# 7d mK II SHUTTER SPEED DROPS WHEN PHOTOGRAPHING ACTION



## ronaldbyram (May 8, 2017)

Hey all most power and wise! questions I am using my 7D Mark II shooting sports. (Amatur Rodeo) Sunday nights. with a 70-200 mk I in JPG. At the beginning in sun, using the fastest CF card. The shutter Flys. But as night time comes on and the poor arena lights come up. The ISO will hit 16000 and trying to hold a 1/500 shot. I will max our the camera. But I notice that the shutter speed drops. Any wisdom as to offer why? I've tried to turn off all extra options that I could. Just trying to under stand. Oh btw I will take approx 2000 for an event.


----------



## LordofTackle (May 8, 2017)

Hm, just a guess: could it be the anti-flicker option? Just guessing since you mentioned the arena lights...
This ensures that your pictures are all equally lighted, but should slow down your frame rate a bit.

-Sebastian


----------



## Duckman (May 8, 2017)

My guess would be: shooting with higher ISO has a significantly larger file size and that is slowing down the camera?
-J


----------



## Mikehit (May 8, 2017)

There are so many variables.
Moving down the chain, in dull light the camera can take longer to calculate focus and this will affect the burst rate; then the shutter speed is maybe the most important - I believe Canon specify maximum burst rate at 1/1000 (or even 1/2000?) sec so your speed of 1/500 will hinder shooting rate.

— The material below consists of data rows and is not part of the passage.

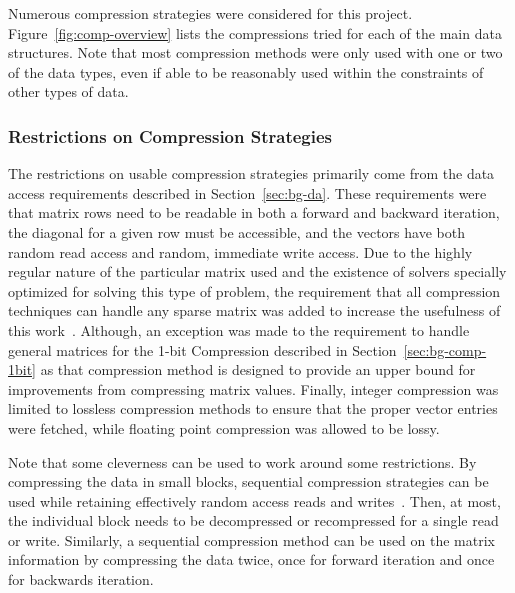 Numerous compression strategies were considered for this project.
Figure~\ref{fig:comp-overview} lists the compressions tried for each of the main data structures.
Note that most compression methods were only used with one or two of the data types, even if able to be reasonably used within the constraints of other types of data.



\subsubsection{Restrictions on Compression Strategies}
The restrictions on usable compression strategies primarily come from the data access requirements described in Section~\ref{sec:bg-da}.
These requirements were that matrix rows need to be readable in both a forward and backward iteration, the diagonal for a given row must be accessible, and the vectors have both random read access and random, immediate write access.
Due to the highly regular nature of the particular matrix used and the existence of solvers specially optimized for solving this type of problem, the requirement that all compression techniques can handle any sparse matrix was added to increase the usefulness of this work~\cite{Saad:2003:IterativeMethods}.
Although, an exception was made to the requirement to handle general matrices for the 1-bit Compression described in Section~\ref{sec:bg-comp-1bit} as that compression method is designed to provide an upper bound for improvements from compressing matrix values.
Finally, integer compression was limited to lossless compression methods to ensure that the proper vector entries were fetched, while floating point compression was allowed to be lossy.

Note that some cleverness can be used to work around some restrictions.
By compressing the data in small blocks, sequential compression strategies can be used while retaining effectively random access reads and writes~\cite{Lindstrom:2014:zfp}.
Then, at most, the individual block needs to be decompressed or recompressed for a single read or write.
Similarly, a sequential compression method can be used on the matrix information by compressing the data twice, once for forward iteration and once for backwards iteration.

Then there is the buffer and the card writing speed - in some lighting conditions the filesize can go up to 30MB which will increase write times (and fill the buffer quicker).


----------



## sanj (May 8, 2017)

All of the above.


----------



## tron (May 8, 2017)

AI Servo 1st and 2nd image priority settings should affect fps.


----------



## ksgal (May 8, 2017)

It is probably the anti flicker, it is very noticeable in poor lit arenas.


----------



## Mikehit (May 8, 2017)

I thought anti-flicker was 'off' by default, so unless the OP has turned it on it would not be a factor.


----------



## [email protected] (May 8, 2017)

I'm betting on 2nd shutter focus priority. That alone would do it in poor light.


----------



## Jopa (May 8, 2017)

I noticed the same with my 1dx2. The fps drop like twice...
Does it really make sense to switch priority to balance or speed (it's on focus accuracy now)? I don't really want out of focus images neither.


----------



## ronaldbyram (May 10, 2017)

Thank you gang! I just checked and the anti Flicker is Disabled. I will go and check the other options. and Report back. 1st/2nd curtain focus.. and the file sizes. I had a friend also say that with the dim lights that the camera might be trying to attain focus lock with the poor contrast.


----------